一般社団法人日本チェーンドラッグストア協会(JACDS)はこのほど、2030年に全国ドラッグストアの総売上高13兆円を達成するための道筋を示した。人材面で薬剤師と登録販売者の育成を基本ラインとしつつ、新たに「受診勧奨GL対応スタッフ」ならびに「食と健康アドバイザー」を育成し、医療の窓口機能と疾病予防領域の機能を強化する。2025年の10兆円産業化を射程に収めた現在、地域の健康を支える「健活ステーション化」を標榜し、産業界における次の高みを目指す。
2021年度の国内ドラッグストアの店舗数は2万2,000店にのぼり、総売上高は前年比6.3%増の8兆5,408億円だったと推計される。そこで働く資格者数(JACDS正会員のみ)は薬剤師が2万1,653人、医薬品登録販売者8万3,586人、管理栄養士3,309人で、計10万人を超えるスペシャリストが、業態の成長を支えている。
JACDSが2019 年に掲げた「2025年10兆円産業化」は今後、年間5%成長の維持で実現する見込みである。ただ、日本の総人口は2022年の1億2,550万人から、2030年には888万人減の1億1,662万人となる。ここに店舗数の増加に伴う客数減を加味すると、1店舗あたりの人口は2022年の5,700人から、2030年には2,400人減の3,300人に減少するという試算になる。
こうした動態変化のなかで成長を維持するには、時代の半歩先を見据えた施策が必要となる。それを念頭に発表したのが、このほどの「健活ステーション化」構想だ。
「健活ステーション化」構成は2030年までに、全国ドラッグストア総売上高13兆円(2022年比52%増)、店舗数3万5,000店(同61%増)、従事する薬剤師4万人(同85%増)、医薬品登録販売者18万人(115%増)を基本ラインとした。特に医薬品登録販売者の数を10万人以上増やし、OTC販売の従事者を厚くする方向性を示している。
これに加え、「受診勧奨GL(ガイドライン)対応スタッフ」20万人、「食と健康アドバイザー」10万人を育成するとともに、「食と健康売場展開店舗数」ならびに「ヘルスチェックサービス対応店舗数」を各々1万8,000店に拡大し、疾病予防や未病対応の領域を広く取り込んでいく。合わせて、「プラ容器回収対応店舗」も3万店に増やす。

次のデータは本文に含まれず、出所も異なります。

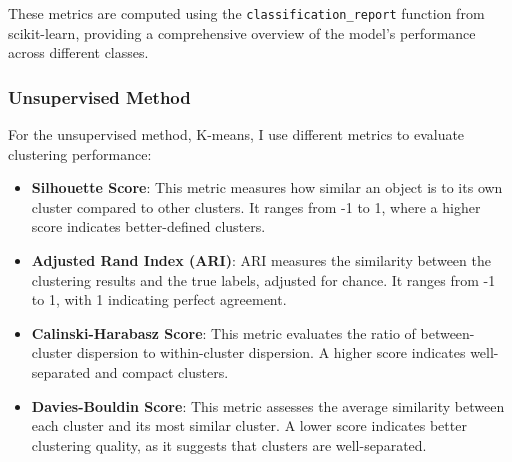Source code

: \documentclass[12pt]{article}
\begin{document}
        These metrics are computed using the \texttt{classification\_report} function from scikit-learn, providing a comprehensive overview of the model’s performance across different classes.
        
    
        \subsubsection{Unsupervised Method}
        For the unsupervised method, K-means, I use different metrics to evaluate clustering performance:
        \begin{itemize}
            \item \textbf{Silhouette Score}: This metric measures how similar an object is to its own cluster compared to other clusters. It ranges from -1 to 1, where a higher score indicates better-defined clusters.
            \item \textbf{Adjusted Rand Index (ARI)}: ARI measures the similarity between the clustering results and the true labels, adjusted for chance. It ranges from -1 to 1, with 1 indicating perfect agreement.
            \item \textbf{Calinski-Harabasz Score}: This metric evaluates the ratio of between-cluster dispersion to within-cluster dispersion. A higher score indicates well-separated and compact clusters.
            \item \textbf{Davies-Bouldin Score}: This metric assesses the average similarity between each cluster and its most similar cluster. A lower score indicates better clustering quality, as it suggests that clusters are well-separated.
        \end{itemize}
    
\end{document}
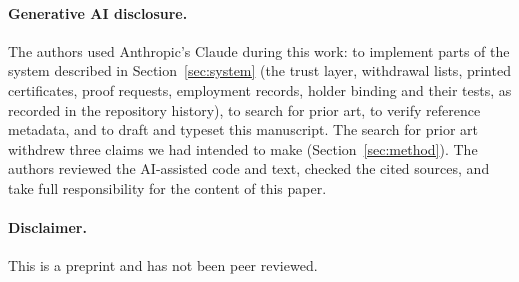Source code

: \documentclass[10pt,a4paper,twocolumn]{article}
\begin{document}
\paragraph{Generative AI disclosure.} The authors used Anthropic's Claude during
this work: to implement parts of the system described in Section~\ref{sec:system}
(the trust layer, withdrawal lists, printed certificates, proof requests,
employment records, holder binding and their tests, as recorded in the repository
history), to search for prior art, to verify reference metadata, and to draft and
typeset this manuscript. The search for prior art withdrew three claims we had intended to make
(Section~\ref{sec:method}). The authors reviewed the AI-assisted
code and text, checked the cited sources, and take full responsibility for the
content of this paper.

\paragraph{Disclaimer.} This is a preprint and has not been peer reviewed.



\end{document}
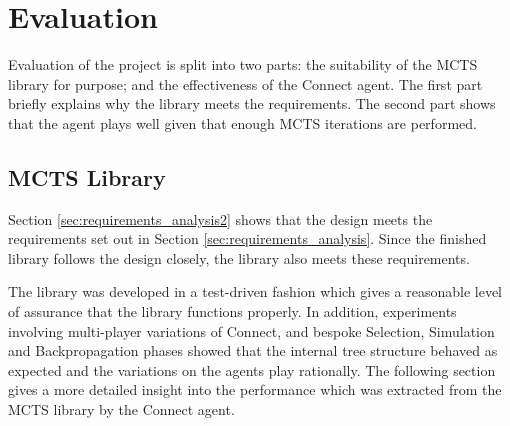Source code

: \chapter{Evaluation}
Evaluation of the project is split into two parts: the suitability of the {MCTS} library for purpose; and the effectiveness of the {Connect} agent. The first part briefly explains why the library meets the requirements. The second part shows that the agent plays well given that enough {MCTS} iterations are performed.

\section{{MCTS} Library}
Section \ref{sec:requirements_analysis2} shows that the design meets the requirements set out in Section \ref{sec:requirements_analysis}. Since the finished library follows the design closely, the library also meets these requirements. 

The library was developed in a test-driven fashion which gives a reasonable level of assurance that the library functions properly. In addition, experiments involving multi-player variations of Connect, and bespoke Selection, Simulation and Backpropagation phases showed that the internal tree structure behaved as expected and the variations on the agents play rationally. The following section gives a more detailed insight into the performance which was extracted from the MCTS library by the Connect agent.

「受診勧奨GL対応スタッフ」はその名の通り、疾病の症状がある生活者に、医療機関への受診を勧める人材のことである。JACDSは今年8月にガイドラインの第1版(咳症状・鼻症状・下痢・腹痛)を発行、2023年度には他症状のGLを整備しながら改訂版を出す予定である。
このGLに沿って会員企業に教育研修を実施させ、来年度までに5万人の受講者を育てる。その後2024年度にJACDS監修による受診勧奨研修カリキュラムをスタートし、2030年度までにカリキュラムの受講者数20万人を目指すスケジュールだ。

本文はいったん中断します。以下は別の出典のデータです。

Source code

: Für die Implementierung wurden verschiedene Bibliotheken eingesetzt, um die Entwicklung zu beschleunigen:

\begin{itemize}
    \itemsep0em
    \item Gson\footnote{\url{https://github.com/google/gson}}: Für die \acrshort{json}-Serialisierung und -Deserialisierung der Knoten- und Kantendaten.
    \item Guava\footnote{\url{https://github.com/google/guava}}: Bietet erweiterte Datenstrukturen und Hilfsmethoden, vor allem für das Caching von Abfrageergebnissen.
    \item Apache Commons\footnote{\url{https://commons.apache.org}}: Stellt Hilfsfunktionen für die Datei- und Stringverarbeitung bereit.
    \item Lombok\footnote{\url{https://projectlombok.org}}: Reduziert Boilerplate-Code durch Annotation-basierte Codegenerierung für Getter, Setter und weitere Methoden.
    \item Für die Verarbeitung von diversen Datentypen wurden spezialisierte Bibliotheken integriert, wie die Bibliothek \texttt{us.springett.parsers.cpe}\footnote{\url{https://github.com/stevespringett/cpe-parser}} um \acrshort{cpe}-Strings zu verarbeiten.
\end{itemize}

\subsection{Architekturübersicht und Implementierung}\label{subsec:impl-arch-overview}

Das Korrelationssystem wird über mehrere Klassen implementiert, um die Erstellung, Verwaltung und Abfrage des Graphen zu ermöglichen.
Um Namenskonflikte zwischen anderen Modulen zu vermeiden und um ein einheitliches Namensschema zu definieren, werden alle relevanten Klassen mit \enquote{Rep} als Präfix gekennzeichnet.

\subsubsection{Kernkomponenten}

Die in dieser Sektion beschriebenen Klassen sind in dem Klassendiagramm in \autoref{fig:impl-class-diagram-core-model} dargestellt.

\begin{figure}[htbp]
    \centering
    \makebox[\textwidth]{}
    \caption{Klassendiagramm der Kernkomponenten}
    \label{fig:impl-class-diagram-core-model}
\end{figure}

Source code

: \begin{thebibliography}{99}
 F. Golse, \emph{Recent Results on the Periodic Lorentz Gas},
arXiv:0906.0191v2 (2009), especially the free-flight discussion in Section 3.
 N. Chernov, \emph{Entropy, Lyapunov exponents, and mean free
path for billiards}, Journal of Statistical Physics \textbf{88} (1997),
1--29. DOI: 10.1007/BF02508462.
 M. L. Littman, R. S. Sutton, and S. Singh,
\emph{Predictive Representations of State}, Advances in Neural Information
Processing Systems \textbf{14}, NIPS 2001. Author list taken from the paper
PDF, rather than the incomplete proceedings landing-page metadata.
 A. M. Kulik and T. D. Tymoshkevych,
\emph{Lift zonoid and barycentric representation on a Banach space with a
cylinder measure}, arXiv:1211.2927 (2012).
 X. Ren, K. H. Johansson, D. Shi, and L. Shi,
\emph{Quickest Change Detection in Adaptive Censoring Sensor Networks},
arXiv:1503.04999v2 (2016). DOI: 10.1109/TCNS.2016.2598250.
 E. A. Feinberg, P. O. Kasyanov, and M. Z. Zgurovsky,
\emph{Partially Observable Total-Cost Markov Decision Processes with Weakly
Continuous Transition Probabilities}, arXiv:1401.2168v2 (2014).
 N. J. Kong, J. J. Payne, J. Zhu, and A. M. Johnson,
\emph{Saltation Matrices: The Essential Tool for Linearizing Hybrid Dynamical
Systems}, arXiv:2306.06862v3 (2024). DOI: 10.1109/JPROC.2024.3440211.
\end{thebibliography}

「食と健康アドバイザー」は、2024年度を目標に制度化を図る。ドラッグストアの薬剤師、医薬品登録販売者、管理栄養士・栄養士、一般従事者、その他協会外から受講者を募り、2030年度までに10万人を輩出する計画となっている。
「食と健康売場展開」では、機能性表示食品・特定保健用食品・栄養機能食品を合わせた機能性を有する食品を体系化し、「食と健康アドバイザー制度」と連動して市場の確立を目指す。JACDSが既に開示した販売マニュアルも消費者庁との継続協議で内容を進化させ、メーカー団体とも歩調を合わせながら、独自のMDを開発していく。
このほか、「ヘルスチェックサービス対応」は、検査薬・検査キットのOTC化を図りながら、リアル・バーチャルの双方で生活者とのコミュニケーションスキルを磨き、一連のサービスとしてパッケージングしていくものである。
「健活ステーション化」構想の目標数値は、JACDSの大手チェーンの戦略をベースに作成されたもので、中小チェーンがどの程度構想に賛同するのかは見えてこない。
ただ、ドラッグストアには「美と健康」という普遍のニーズを取り込んで市民権を得てきた歴史があり、「健活ステーション化」で成長するという試みは、規模の大小に関わらず業態として整合性がある。
また、総人口ならびに1店あたり人口の減少も全ての小売業が直面する課題であり、その対応如何が企業個々の将来を左右するのは間違いない。JACDS正会員122社(2022年6月現在)が規模の垣根を越えてベクトルを合わせていくことが、構想実現の鍵になる。